• [PROVIDED ENTRIES]:
**********

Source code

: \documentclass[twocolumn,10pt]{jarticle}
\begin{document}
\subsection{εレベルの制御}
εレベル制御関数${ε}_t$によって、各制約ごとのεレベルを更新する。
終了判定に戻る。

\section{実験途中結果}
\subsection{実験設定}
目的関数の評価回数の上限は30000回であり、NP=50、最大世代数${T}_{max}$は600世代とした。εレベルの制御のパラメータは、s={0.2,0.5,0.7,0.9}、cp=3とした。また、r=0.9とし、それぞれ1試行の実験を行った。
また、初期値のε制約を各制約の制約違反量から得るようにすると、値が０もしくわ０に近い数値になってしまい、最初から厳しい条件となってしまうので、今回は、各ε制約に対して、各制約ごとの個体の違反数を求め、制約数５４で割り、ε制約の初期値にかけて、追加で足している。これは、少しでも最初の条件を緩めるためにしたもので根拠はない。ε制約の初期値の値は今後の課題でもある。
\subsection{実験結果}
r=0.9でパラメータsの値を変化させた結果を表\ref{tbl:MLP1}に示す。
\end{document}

**********

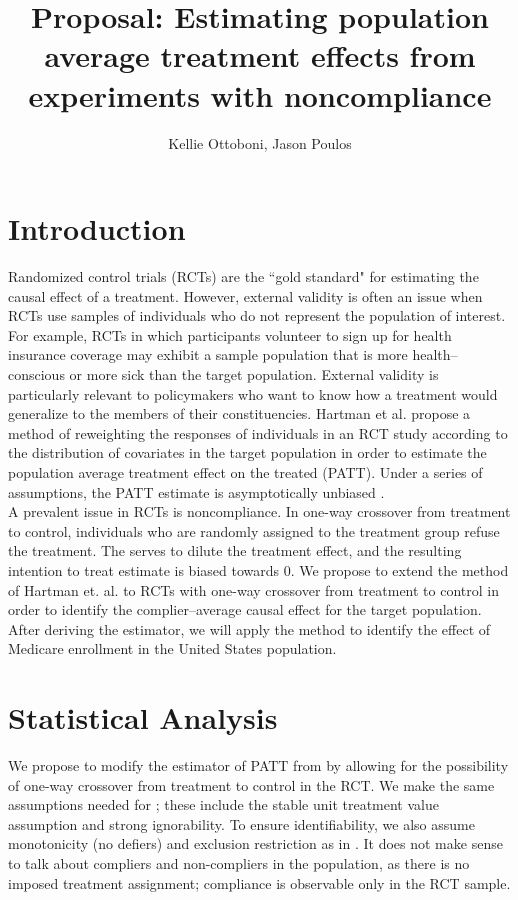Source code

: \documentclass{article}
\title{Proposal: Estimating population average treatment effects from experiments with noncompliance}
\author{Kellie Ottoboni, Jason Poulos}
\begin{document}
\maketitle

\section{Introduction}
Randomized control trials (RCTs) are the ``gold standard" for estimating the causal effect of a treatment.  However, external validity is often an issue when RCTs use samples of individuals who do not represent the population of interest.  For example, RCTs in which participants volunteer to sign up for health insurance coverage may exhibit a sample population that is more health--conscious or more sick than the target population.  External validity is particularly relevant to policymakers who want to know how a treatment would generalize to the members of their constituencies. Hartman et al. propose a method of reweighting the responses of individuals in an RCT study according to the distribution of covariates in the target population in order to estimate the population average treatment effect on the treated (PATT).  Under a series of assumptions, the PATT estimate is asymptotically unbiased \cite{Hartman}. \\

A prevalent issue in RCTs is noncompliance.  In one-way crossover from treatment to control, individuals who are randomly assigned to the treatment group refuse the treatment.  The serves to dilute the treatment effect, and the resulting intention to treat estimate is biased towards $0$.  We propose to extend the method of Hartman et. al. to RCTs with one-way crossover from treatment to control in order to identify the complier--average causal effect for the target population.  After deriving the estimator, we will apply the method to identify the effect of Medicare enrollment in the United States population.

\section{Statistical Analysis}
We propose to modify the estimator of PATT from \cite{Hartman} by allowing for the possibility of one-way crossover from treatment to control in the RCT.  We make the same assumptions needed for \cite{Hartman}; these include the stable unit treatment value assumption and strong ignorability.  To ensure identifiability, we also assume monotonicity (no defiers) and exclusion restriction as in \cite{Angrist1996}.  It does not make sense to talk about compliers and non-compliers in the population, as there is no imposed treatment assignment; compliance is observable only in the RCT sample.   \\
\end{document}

**********

• [ACTIVITY]: Across all the lines of the data, count those that include the word "issue" and reply with that number only.

• [ANSWER FOR THIS EXERCISE]: 2